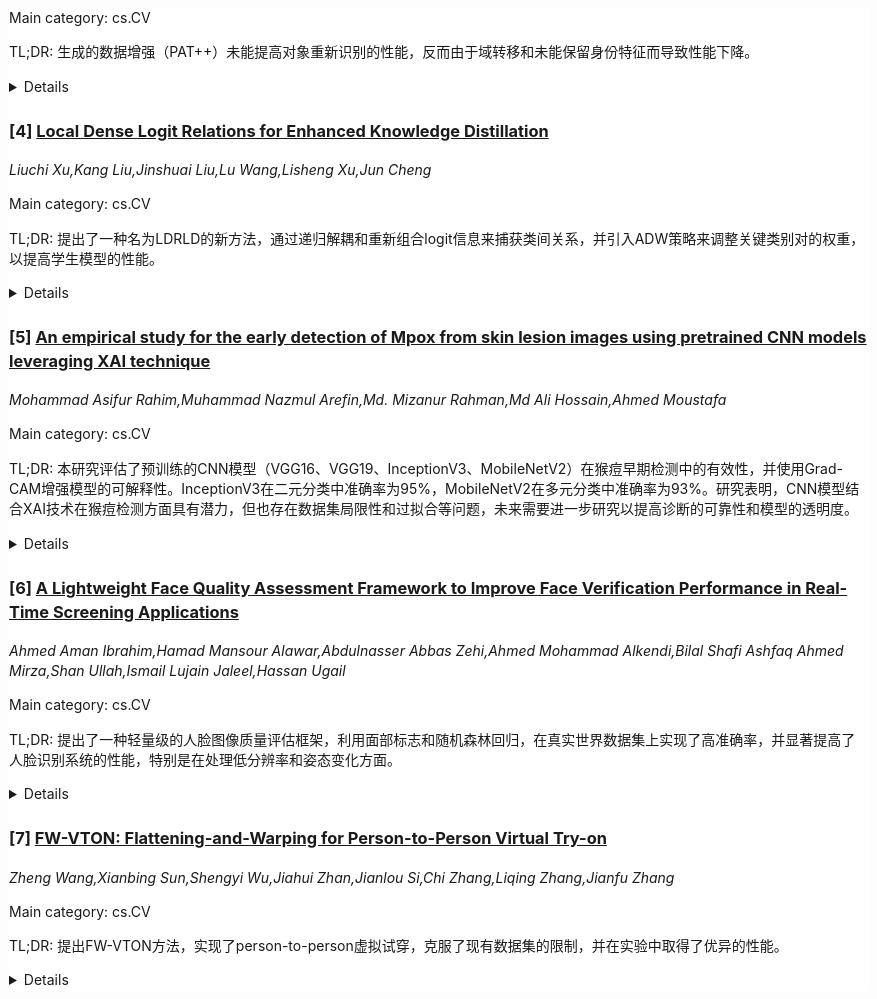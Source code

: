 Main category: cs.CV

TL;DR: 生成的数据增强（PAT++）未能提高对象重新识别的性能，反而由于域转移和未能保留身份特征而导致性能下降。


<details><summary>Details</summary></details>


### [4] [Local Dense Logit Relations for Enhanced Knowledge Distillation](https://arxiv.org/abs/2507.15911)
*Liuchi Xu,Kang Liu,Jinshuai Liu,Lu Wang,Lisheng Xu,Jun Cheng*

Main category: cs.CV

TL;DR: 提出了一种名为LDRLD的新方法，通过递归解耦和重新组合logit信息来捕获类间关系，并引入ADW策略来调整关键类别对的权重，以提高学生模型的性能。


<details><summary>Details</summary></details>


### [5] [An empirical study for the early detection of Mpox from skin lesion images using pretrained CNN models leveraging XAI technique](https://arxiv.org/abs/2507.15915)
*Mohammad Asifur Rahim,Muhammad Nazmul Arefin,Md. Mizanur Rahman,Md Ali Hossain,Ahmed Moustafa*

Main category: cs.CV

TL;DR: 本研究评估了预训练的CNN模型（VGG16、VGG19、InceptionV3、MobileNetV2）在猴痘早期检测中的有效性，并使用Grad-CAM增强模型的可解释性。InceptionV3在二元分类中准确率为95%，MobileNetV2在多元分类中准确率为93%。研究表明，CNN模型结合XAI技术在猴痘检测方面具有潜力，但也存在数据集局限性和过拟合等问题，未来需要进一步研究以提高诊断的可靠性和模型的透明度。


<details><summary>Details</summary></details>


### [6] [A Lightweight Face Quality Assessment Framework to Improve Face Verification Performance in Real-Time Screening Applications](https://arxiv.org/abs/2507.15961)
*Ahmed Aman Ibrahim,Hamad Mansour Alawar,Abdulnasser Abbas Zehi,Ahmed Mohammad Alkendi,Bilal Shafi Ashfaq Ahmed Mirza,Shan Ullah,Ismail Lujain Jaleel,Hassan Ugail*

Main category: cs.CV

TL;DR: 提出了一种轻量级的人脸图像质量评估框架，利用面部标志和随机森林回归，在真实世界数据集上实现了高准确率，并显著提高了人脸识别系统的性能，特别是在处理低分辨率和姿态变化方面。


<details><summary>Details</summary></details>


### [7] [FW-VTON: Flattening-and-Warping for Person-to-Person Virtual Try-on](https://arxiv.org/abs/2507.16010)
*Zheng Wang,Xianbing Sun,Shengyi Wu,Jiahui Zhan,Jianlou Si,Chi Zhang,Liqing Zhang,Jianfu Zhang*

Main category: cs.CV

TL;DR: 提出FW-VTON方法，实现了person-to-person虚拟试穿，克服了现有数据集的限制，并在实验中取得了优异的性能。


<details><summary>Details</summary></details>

-------------------------

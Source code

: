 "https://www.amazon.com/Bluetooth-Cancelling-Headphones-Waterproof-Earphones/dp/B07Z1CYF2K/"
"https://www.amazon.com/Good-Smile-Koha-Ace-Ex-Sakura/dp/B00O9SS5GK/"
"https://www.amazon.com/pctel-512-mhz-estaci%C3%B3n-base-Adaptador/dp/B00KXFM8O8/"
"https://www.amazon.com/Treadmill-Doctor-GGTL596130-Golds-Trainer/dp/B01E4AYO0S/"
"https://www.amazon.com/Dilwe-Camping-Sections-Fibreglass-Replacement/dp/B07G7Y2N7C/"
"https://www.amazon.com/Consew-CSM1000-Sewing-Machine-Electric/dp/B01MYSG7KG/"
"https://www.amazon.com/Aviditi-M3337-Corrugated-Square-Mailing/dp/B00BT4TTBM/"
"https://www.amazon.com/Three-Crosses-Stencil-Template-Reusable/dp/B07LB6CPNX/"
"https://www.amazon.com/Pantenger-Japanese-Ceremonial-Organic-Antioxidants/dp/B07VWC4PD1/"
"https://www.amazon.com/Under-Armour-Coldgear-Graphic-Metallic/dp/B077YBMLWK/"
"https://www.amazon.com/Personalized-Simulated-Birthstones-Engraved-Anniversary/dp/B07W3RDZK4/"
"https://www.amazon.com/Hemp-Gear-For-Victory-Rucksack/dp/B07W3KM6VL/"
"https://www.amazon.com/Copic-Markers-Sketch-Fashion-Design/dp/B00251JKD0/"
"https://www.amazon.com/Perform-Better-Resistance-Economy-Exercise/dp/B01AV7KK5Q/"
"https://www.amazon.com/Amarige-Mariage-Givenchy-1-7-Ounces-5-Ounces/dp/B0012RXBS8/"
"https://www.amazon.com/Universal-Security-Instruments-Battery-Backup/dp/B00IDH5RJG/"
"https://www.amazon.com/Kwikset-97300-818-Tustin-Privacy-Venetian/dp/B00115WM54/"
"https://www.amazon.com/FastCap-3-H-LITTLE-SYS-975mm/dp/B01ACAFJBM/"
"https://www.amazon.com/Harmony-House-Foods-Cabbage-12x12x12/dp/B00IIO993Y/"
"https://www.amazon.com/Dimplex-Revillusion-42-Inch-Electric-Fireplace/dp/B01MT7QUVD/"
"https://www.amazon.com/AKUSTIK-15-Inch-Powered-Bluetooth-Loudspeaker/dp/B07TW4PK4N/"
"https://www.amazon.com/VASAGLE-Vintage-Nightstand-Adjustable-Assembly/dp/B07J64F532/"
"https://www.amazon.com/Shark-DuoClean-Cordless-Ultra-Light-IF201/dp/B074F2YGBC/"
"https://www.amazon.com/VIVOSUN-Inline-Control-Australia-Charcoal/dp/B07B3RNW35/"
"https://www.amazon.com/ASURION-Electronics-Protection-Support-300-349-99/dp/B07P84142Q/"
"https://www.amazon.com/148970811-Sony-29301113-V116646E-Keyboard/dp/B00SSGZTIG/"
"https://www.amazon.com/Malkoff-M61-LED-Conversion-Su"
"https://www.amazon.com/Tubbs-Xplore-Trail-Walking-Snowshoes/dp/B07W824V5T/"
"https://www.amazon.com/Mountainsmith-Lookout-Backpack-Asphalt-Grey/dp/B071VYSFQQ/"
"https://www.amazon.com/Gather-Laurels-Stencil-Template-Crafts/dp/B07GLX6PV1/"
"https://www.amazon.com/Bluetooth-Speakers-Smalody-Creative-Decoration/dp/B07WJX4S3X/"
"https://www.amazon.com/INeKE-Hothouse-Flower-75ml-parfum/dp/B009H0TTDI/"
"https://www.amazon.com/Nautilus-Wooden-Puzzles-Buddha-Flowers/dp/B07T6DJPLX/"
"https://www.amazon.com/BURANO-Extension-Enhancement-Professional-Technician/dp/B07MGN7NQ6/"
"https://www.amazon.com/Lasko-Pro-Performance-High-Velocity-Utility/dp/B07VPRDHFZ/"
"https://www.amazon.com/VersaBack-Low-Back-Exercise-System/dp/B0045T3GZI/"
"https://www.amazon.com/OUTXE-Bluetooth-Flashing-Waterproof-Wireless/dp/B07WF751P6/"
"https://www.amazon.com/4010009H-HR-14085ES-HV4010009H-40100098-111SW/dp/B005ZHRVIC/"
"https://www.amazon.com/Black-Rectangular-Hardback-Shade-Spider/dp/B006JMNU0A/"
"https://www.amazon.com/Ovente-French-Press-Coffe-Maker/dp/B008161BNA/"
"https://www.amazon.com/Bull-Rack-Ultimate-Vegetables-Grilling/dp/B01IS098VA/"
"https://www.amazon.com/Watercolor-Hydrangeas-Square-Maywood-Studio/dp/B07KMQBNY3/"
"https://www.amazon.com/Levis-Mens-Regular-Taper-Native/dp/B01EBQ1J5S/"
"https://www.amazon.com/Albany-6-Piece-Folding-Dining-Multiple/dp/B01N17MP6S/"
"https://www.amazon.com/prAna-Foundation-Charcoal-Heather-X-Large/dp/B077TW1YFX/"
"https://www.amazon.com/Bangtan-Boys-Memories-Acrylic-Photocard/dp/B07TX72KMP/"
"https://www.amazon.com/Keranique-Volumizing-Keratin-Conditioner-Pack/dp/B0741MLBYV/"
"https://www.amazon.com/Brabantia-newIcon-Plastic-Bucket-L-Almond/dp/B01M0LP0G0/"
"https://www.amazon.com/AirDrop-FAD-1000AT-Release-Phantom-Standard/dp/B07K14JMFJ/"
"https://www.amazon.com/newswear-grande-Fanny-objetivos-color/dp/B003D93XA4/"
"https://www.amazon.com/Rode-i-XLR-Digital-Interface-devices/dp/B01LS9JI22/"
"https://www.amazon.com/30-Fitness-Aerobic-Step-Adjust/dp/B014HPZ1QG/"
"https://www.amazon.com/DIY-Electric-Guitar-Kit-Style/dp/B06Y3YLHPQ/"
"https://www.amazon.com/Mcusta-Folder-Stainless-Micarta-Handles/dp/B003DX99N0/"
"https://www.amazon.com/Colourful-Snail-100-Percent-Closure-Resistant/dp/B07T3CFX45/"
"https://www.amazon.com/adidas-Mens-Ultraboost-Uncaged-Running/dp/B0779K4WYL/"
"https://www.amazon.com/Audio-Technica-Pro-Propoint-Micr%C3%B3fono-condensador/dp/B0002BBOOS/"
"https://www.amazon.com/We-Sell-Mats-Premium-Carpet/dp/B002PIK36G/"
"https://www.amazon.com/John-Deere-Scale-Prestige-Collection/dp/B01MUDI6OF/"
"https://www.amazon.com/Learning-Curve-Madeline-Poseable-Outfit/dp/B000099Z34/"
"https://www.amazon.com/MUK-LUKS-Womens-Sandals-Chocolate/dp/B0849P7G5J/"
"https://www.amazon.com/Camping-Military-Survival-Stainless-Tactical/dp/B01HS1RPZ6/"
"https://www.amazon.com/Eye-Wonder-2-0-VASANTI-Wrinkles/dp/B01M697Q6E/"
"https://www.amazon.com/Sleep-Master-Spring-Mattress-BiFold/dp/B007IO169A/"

-------------------------

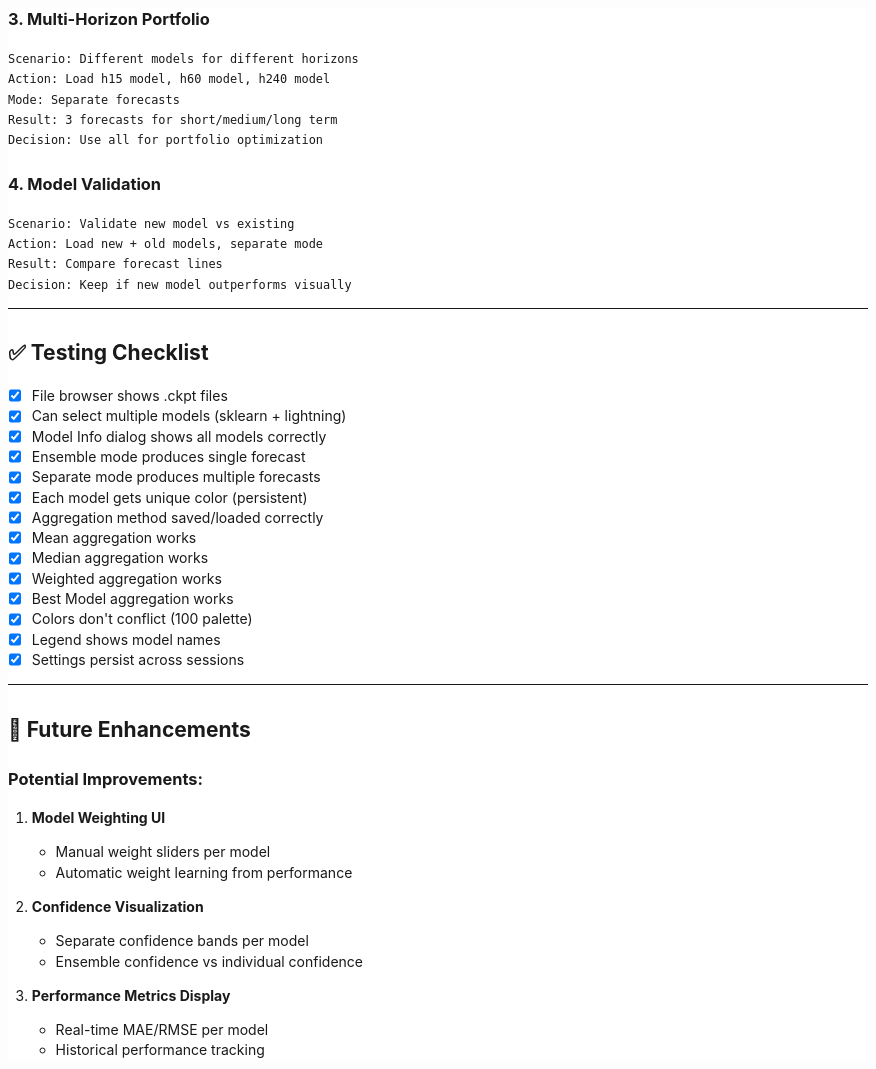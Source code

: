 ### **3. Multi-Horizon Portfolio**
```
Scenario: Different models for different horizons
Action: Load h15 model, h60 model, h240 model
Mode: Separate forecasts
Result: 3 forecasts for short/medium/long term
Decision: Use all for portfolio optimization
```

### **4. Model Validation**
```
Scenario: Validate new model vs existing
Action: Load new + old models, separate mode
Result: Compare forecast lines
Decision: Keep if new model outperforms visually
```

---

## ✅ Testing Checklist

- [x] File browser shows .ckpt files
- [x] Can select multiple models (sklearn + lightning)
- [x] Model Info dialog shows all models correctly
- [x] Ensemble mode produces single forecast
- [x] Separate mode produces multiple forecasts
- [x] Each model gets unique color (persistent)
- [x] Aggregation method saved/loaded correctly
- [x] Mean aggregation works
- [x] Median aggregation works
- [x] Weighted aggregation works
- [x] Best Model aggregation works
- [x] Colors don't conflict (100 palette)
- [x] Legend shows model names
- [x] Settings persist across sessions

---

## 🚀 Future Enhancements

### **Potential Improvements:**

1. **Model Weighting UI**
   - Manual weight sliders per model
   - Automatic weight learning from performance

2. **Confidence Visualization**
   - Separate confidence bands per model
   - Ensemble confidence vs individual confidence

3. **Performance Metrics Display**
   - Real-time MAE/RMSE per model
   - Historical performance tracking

-------------------------

Task statement:
Every line above that contains the word "Ahmed" should be reported.

Response:
*Mohammad Asifur Rahim,Muhammad Nazmul Arefin,Md. Mizanur Rahman,Md Ali Hossain,Ahmed Moustafa*
*Ahmed Aman Ibrahim,Hamad Mansour Alawar,Abdulnasser Abbas Zehi,Ahmed Mohammad Alkendi,Bilal Shafi Ashfaq Ahmed Mirza,Shan Ullah,Ismail Lujain Jaleel,Hassan Ugail*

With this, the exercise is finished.